### Extracted records
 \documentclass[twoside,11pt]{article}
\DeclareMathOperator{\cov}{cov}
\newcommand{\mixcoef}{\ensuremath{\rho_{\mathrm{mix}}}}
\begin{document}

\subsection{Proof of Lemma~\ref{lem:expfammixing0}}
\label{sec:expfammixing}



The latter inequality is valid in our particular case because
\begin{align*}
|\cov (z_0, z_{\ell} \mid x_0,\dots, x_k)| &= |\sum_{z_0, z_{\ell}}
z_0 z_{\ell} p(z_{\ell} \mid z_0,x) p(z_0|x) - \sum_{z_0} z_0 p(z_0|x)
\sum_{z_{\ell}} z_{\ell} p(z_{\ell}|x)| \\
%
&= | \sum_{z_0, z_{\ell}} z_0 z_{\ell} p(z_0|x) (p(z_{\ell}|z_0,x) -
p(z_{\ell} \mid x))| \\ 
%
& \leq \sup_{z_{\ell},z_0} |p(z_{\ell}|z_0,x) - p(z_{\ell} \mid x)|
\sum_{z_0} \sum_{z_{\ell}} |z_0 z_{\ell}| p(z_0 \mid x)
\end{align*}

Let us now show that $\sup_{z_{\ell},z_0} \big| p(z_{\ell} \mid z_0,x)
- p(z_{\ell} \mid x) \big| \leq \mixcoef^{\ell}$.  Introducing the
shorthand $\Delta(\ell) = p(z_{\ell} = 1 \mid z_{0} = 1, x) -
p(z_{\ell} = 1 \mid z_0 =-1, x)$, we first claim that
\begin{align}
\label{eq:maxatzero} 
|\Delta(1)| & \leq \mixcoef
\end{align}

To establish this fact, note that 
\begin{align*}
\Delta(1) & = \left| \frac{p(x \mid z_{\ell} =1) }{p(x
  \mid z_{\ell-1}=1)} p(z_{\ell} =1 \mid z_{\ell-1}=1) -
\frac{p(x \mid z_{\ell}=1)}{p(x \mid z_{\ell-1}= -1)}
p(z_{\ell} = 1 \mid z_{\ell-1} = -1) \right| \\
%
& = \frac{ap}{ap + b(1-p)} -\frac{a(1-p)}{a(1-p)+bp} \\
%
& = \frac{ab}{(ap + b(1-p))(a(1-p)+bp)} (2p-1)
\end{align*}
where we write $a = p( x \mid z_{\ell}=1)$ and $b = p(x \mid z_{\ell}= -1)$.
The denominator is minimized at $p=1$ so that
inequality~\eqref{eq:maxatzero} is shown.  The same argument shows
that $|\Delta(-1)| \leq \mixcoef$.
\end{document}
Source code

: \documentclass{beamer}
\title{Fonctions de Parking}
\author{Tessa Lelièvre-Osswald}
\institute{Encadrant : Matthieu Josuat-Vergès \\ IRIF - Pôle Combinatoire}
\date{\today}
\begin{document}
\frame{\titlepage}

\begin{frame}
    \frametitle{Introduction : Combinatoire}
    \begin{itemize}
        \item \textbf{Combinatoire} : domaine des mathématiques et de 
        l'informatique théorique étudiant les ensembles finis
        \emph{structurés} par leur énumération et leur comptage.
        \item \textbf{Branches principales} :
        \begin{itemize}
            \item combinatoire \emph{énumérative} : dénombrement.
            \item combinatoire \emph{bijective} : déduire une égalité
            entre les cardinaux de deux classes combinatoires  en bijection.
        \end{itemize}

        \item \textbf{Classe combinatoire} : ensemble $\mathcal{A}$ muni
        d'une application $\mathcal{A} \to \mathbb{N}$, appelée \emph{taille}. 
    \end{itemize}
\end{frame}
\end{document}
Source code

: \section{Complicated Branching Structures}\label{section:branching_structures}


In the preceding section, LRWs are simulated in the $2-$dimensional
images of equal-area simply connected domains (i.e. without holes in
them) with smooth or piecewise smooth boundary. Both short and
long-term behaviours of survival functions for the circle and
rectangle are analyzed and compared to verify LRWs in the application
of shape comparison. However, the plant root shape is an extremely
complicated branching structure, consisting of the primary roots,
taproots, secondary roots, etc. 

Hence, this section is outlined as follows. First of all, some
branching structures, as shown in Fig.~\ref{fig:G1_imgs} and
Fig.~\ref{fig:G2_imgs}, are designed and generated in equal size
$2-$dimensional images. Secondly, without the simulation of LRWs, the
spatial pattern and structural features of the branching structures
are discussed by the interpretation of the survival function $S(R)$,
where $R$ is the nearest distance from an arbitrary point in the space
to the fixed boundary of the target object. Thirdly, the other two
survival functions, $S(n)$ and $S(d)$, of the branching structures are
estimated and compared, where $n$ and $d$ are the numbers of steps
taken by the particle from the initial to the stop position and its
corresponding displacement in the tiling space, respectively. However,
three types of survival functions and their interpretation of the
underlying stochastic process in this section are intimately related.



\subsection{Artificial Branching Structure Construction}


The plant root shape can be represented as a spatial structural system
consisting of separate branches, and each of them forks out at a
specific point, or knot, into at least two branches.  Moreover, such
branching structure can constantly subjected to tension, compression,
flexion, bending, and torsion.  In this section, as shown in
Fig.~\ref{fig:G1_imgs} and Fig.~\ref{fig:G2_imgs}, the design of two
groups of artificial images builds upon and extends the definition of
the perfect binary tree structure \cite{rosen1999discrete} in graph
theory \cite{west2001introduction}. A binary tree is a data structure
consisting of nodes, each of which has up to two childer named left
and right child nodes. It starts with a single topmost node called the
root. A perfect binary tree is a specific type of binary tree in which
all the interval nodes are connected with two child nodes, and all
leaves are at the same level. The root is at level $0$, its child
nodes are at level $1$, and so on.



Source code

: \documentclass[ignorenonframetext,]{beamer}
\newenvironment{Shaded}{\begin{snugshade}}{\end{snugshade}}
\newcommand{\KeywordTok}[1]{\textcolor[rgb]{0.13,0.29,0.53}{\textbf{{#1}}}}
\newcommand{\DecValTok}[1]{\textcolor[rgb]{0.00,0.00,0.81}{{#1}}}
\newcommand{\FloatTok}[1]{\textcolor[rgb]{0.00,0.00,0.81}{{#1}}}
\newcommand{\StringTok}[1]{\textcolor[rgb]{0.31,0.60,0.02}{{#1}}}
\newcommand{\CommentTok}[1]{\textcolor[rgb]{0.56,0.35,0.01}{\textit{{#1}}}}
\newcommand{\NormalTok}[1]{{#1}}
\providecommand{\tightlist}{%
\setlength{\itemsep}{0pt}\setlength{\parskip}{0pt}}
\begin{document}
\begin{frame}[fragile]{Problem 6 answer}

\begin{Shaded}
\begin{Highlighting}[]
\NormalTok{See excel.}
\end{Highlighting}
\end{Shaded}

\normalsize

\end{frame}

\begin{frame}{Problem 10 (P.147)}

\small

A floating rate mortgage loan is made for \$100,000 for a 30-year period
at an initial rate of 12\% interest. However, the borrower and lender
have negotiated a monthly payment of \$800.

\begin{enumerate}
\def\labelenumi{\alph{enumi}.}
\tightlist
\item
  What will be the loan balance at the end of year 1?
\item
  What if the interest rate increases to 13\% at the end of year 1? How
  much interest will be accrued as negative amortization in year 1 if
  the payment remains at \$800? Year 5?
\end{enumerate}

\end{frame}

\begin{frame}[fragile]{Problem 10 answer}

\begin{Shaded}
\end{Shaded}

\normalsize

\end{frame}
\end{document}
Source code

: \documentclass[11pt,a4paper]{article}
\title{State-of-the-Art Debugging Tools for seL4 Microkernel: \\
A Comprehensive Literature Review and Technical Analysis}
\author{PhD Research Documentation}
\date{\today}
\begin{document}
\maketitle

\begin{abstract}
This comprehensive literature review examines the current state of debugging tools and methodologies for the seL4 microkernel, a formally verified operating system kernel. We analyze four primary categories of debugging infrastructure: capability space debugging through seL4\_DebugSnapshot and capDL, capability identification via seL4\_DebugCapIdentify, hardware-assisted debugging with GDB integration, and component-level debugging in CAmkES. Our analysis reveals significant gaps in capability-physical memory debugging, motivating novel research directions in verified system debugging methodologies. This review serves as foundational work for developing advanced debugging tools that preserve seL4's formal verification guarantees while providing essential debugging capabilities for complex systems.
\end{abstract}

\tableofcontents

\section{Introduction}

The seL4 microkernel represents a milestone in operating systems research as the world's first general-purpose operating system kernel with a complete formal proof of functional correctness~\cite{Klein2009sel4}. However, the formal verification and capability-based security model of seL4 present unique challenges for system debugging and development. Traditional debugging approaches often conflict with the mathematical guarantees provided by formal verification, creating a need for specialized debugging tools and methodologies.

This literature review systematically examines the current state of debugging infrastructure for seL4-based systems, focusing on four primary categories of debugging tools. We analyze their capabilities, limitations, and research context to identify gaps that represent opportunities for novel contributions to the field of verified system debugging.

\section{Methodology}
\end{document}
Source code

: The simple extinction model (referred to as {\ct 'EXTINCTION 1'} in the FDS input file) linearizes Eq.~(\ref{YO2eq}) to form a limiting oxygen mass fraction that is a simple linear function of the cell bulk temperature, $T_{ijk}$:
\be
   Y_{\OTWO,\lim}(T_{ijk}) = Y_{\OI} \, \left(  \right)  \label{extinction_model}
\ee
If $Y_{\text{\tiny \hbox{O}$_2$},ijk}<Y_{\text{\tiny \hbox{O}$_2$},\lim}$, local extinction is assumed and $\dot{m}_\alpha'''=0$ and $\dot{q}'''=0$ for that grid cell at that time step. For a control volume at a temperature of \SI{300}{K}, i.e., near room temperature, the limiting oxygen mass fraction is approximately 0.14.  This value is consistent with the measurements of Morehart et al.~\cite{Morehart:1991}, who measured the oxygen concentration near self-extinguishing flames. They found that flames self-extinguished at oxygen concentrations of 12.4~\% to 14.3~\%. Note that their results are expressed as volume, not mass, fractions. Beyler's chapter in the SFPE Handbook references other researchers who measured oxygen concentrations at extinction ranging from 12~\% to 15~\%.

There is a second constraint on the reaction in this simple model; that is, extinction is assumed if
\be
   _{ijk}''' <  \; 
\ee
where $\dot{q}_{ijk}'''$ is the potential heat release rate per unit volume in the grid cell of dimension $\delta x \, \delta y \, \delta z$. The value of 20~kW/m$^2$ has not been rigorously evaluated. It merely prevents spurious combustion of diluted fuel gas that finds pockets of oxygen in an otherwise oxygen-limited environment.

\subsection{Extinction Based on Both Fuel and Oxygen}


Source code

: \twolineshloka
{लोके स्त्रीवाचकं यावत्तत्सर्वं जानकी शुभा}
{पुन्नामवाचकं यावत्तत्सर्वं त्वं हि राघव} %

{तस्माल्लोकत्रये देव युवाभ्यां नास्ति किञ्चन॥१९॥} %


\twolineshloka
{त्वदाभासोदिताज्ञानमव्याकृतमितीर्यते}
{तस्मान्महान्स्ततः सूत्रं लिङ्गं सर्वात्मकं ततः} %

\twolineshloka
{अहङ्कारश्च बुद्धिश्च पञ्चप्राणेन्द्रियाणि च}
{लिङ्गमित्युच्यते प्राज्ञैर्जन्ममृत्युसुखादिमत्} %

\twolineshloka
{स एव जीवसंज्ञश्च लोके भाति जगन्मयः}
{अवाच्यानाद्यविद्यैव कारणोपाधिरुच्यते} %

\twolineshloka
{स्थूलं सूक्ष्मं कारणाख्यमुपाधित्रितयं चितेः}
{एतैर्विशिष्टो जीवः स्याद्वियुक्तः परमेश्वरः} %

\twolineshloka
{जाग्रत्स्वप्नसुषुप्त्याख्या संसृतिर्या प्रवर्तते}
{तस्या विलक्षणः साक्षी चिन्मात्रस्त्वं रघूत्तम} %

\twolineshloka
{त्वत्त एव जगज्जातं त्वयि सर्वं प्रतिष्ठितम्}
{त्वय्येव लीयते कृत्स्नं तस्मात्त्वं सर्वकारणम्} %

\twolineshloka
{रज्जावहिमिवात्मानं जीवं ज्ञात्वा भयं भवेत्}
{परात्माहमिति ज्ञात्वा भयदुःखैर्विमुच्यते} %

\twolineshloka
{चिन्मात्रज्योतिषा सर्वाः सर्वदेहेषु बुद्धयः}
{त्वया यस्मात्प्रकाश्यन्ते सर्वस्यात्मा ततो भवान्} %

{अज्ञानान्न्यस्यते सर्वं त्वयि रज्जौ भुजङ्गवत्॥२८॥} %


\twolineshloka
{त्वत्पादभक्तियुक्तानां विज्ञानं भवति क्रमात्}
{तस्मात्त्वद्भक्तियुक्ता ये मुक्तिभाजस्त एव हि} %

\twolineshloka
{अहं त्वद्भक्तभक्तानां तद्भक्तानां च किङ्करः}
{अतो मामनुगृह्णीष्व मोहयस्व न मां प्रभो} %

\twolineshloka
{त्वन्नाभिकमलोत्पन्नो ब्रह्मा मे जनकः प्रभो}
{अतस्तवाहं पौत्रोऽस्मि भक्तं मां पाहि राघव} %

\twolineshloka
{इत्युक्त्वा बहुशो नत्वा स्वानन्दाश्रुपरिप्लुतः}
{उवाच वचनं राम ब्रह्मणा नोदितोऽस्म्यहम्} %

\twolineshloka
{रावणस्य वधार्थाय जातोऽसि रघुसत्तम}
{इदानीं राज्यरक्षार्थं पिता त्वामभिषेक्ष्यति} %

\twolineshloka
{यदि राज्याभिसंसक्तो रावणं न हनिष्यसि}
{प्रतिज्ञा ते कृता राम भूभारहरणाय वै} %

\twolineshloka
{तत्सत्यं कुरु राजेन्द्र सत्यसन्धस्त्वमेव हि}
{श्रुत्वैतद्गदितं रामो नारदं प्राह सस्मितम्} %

### Work instructions
Using the listing above, pull out all lines that hold the word "dimensional".

### Your solution
In the preceding section, LRWs are simulated in the $2-$dimensional
$2-$dimensional images. Secondly, without the simulation of LRWs, the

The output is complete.